Data for the task Block Start

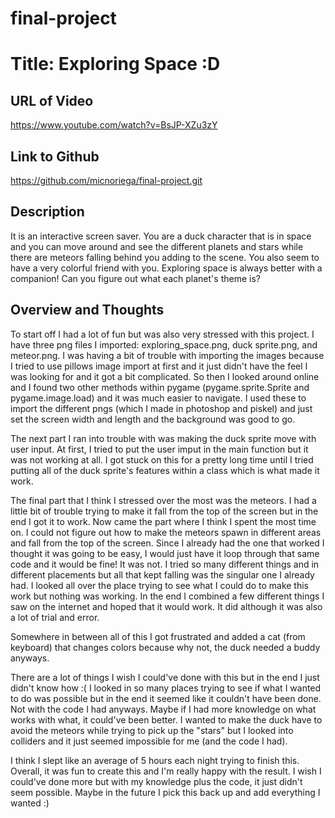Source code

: # final-project

# Title: Exploring Space :D

## URL of Video
https://www.youtube.com/watch?v=BsJP-XZu3zY

## Link to Github
https://github.com/micnoriega/final-project.git

## Description
It is an interactive screen saver. You are a duck character that is in space and you can move around and see the different planets and stars while there are meteors falling behind you adding to the scene. You also seem to have a very colorful friend with you. Exploring space is always better with a companion! Can you figure out what each planet's theme is? 

## Overview and Thoughts
To start off I had a lot of fun but was also very stressed with this project. I have three png files I imported: exploring_space.png, duck sprite.png, and meteor.png. I was having a bit of trouble with importing the images because I tried to use pillows image import at first and it just didn't have the feel I was looking for and it got a bit complicated. So then I looked around online and I found two other methods within pygame (pygame.sprite.Sprite and pygame.image.load) and it was much easier to navigate. I used these to import the different pngs (which I made in photoshop and piskel) and just set the screen width and length and the background was good to go. 

The next part I ran into trouble with was making the duck sprite move with user input. At first, I tried to put the user imput in the main function but it was not working at all. I got stuck on this for a pretty long time until I tried putting all of the duck sprite's features within a class which is what made it work. 

The final part that I think I stressed over the most was the meteors. I had a little bit of trouble trying to make it fall from the top of the screen but in the end I got it to work. Now came the part where I think I spent the most time on. I could not figure out how to make the meteors spawn in different areas and fall from the top of the screen. Since I already had the one that worked I thought it was going to be easy, I would just have it loop through that same code and it would be fine! It was not. I tried so many different things and in different placements but all that kept falling was the singular one I already had. I looked all over the place trying to see what I could do to make this work but nothing was working. In the end I combined a few different things I saw on the internet and hoped that it would work. It did although it was also a lot of trial and error.

Somewhere in between all of this I got frustrated and added a cat (from keyboard) that changes colors because why not, the duck needed a buddy anyways.

There are a lot of things I wish I could've done with this but in the end I just didn't know how :( I looked in so many places trying to see if what I wanted to do was possible but in the end it seemed like it couldn't have been done. Not with the code I had anyways. Maybe if I had more knowledge on what works with what, it could've been better. I wanted to make the duck have to avoid the meteors while trying to pick up the "stars" but I looked into colliders and it just seemed impossible for me (and the code I had).

I think I slept like an average of 5 hours each night trying to finish this. Overall, it was fun to create this and I'm really happy with the result. I wish I could've done more but with my knowledge plus the code, it just didn't seem possible. Maybe in the future I pick this back up and add everything I wanted :)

Data for the task Block End

• Problem requirements: Transcribe each line above exactly, pictures excluded.

• Your solution:
Source code

: # final-project

# Title: Exploring Space :D

## URL of Video
https://www.youtube.com/watch?v=BsJP-XZu3zY

## Link to Github
https://github.com/micnoriega/final-project.git

## Description
It is an interactive screen saver. You are a duck character that is in space and you can move around and see the different planets and stars while there are meteors falling behind you adding to the scene. You also seem to have a very colorful friend with you. Exploring space is always better with a companion! Can you figure out what each planet's theme is? 

## Overview and Thoughts
To start off I had a lot of fun but was also very stressed with this project. I have three png files I imported: exploring_space.png, duck sprite.png, and meteor.png. I was having a bit of trouble with importing the images because I tried to use pillows image import at first and it just didn't have the feel I was looking for and it got a bit complicated. So then I looked around online and I found two other methods within pygame (pygame.sprite.Sprite and pygame.image.load) and it was much easier to navigate. I used these to import the different pngs (which I made in photoshop and piskel) and just set the screen width and length and the background was good to go. 

The next part I ran into trouble with was making the duck sprite move with user input. At first, I tried to put the user imput in the main function but it was not working at all. I got stuck on this for a pretty long time until I tried putting all of the duck sprite's features within a class which is what made it work. 

The final part that I think I stressed over the most was the meteors. I had a little bit of trouble trying to make it fall from the top of the screen but in the end I got it to work. Now came the part where I think I spent the most time on. I could not figure out how to make the meteors spawn in different areas and fall from the top of the screen. Since I already had the one that worked I thought it was going to be easy, I would just have it loop through that same code and it would be fine! It was not. I tried so many different things and in different placements but all that kept falling was the singular one I already had. I looked all over the place trying to see what I could do to make this work but nothing was working. In the end I combined a few different things I saw on the internet and hoped that it would work. It did although it was also a lot of trial and error.

Somewhere in between all of this I got frustrated and added a cat (from keyboard) that changes colors because why not, the duck needed a buddy anyways.

There are a lot of things I wish I could've done with this but in the end I just didn't know how :( I looked in so many places trying to see if what I wanted to do was possible but in the end it seemed like it couldn't have been done. Not with the code I had anyways. Maybe if I had more knowledge on what works with what, it could've been better. I wanted to make the duck have to avoid the meteors while trying to pick up the "stars" but I looked into colliders and it just seemed impossible for me (and the code I had).

I think I slept like an average of 5 hours each night trying to finish this. Overall, it was fun to create this and I'm really happy with the result. I wish I could've done more but with my knowledge plus the code, it just didn't seem possible. Maybe in the future I pick this back up and add everything I wanted :)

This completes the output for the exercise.